Tuesday, October 4, 2011

Spell Corrector for Apropos

One of the new features I wrote in apropos is a basic yet reasonably effective spell corrector.  While working on apropos, one big nuisance that I noticed was wrongly spelled keywords in the query. When supporting full text searches, I guess it is the usual expectation to have support for spell correction as well.

The search of apropos is based on the Boolean search model, which means that it will return only those documents which contain all the keywords mentioned in the query. This means that you misspell even one keyword and you will either get all non-relevant search results or no results at all. This behaviour is contradictory to the way conventional apropos did it's search, it would return all the results which matched even one of the keywords.

The user might think that "this new apropos is useless, can't get me any right results." Then he would most likely start experimenting by changing keywords and he might or might not succeed. The point is, apropos should be clever enough to inform the user that probably he misspelled one or more keywords in the query, so that the user doesn't waste time scratching his head.

Implementation Of The Spell Corrector: Writing an industry strength spell corrector (like that of Google, Bing, etc.) is a complex task and I have no idea about their intricacies. I was looking for a fairly basic implementation. I came across two articles which discussed implementation of a relatively simple spell checker. One article was by Jon Bentley in his famous book Programming Pearls and the second was from Prof. Peter Norvig in his famous post "How to write a spell corrector". I decided to go with Peter Norvig's implementation because of it's simplicity and ease of implementation. Before continuing, I would like to thank Prof. Norvig for writing such an insightful article and sharing it :-)

I highly recommend reading Prof. Norvig's article to understand the maths and logic involved properly, I am going to give some insight on what his Python code is doing and then produce the C translation of the code, with some demo.
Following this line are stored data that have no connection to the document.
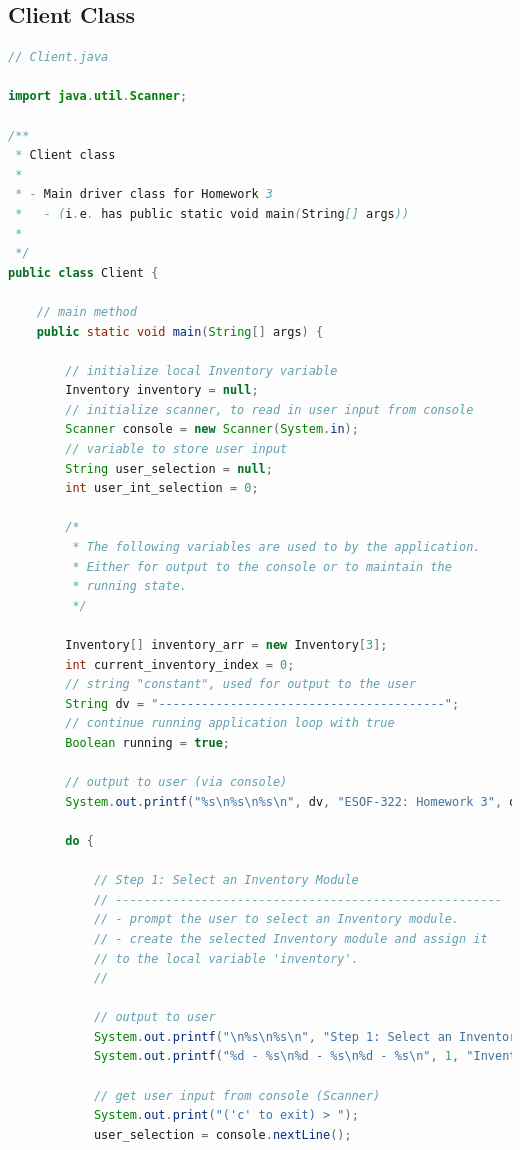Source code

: \documentclass[12pt]{article}
\begin{document}
\subsection*{Client Class}
\begin{lstlisting}[language=Java]
// Client.java

import java.util.Scanner;

/**
 * Client class
 * 
 * - Main driver class for Homework 3
 *   - (i.e. has public static void main(String[] args))
 *   
 */
public class Client {

    // main method
    public static void main(String[] args) {

        // initialize local Inventory variable
        Inventory inventory = null;
        // initialize scanner, to read in user input from console
        Scanner console = new Scanner(System.in);
        // variable to store user input
        String user_selection = null;
        int user_int_selection = 0;

        /*
         * The following variables are used to by the application.
         * Either for output to the console or to maintain the 
         * running state.
         */

        Inventory[] inventory_arr = new Inventory[3];
        int current_inventory_index = 0;
        // string "constant", used for output to the user
        String dv = "----------------------------------------";
        // continue running application loop with true
        Boolean running = true;

        // output to user (via console)
        System.out.printf("%s\n%s\n%s\n", dv, "ESOF-322: Homework 3", dv);

        do {
            
            // Step 1: Select an Inventory Module
            // ------------------------------------------------------
            // - prompt the user to select an Inventory module.
            // - create the selected Inventory module and assign it
            // to the local variable 'inventory'.
            //

            // output to user
            System.out.printf("\n%s\n%s\n", "Step 1: Select an Inventory Module", dv);
            System.out.printf("%d - %s\n%d - %s\n%d - %s\n", 1, "Inventory1", 2, "Inventory2", 3, "Inventory3");

            // get user input from console (Scanner)
            System.out.print("('c' to exit) > ");
            user_selection = console.nextLine();


\end{lstlisting}
\end{document}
The idea is to find the word at the least edit distance from the word being checked for. Edit distance here means, the number of characters from the given word you need to add, remove or change position to get the correctly spelled word. Peter Norvig mentioned in his post that for 80-95% cases edit distance 1 is sufficient.

The strategy for finding words at edit distance 1 is very simple. Four different kind of mistakes are possible that can lead to a misspelled word at edit distance 1. These are:
  1. Deletion: You missed a character while typing the word. For example: "speling".
  2. Transposition: You exchanged the positions of two adjacent characters in the word. For example: "teh" instead of "the"
  3. Replace: You replaced an alphabet in the word with some other alphabet (possibly you pressed the wrong key on the keyboard). For example: "dapple" instead of "apple" or "produkt" instead of "product"
  4. Insertions: You probably entered one additional alphabet in the spelling of the word. For example: "filles" when you mean "files".
I will take a simple example and show all it's possible permutations at edit distance 1. Let's say we misspelled "the" as "teh", then following are the different possible permutations:

deletes =  ['eh', 'th', 'te']

transpose =  ['eth', 'the']

#the replaces and inserts list is compacted but you get the idea
replaces =  ['aeh', 'beh', 'ceh', 'deh', 'eeh', 'feh', ..., 'zeh', 
                 'tah', 'tbh', 'tch', 'tdh', 'teh', 'tfh', ..., 'tzh'
                  'tea', 'teb', 'tec', 'ted', 'tee', 'tef', ..., 'tez']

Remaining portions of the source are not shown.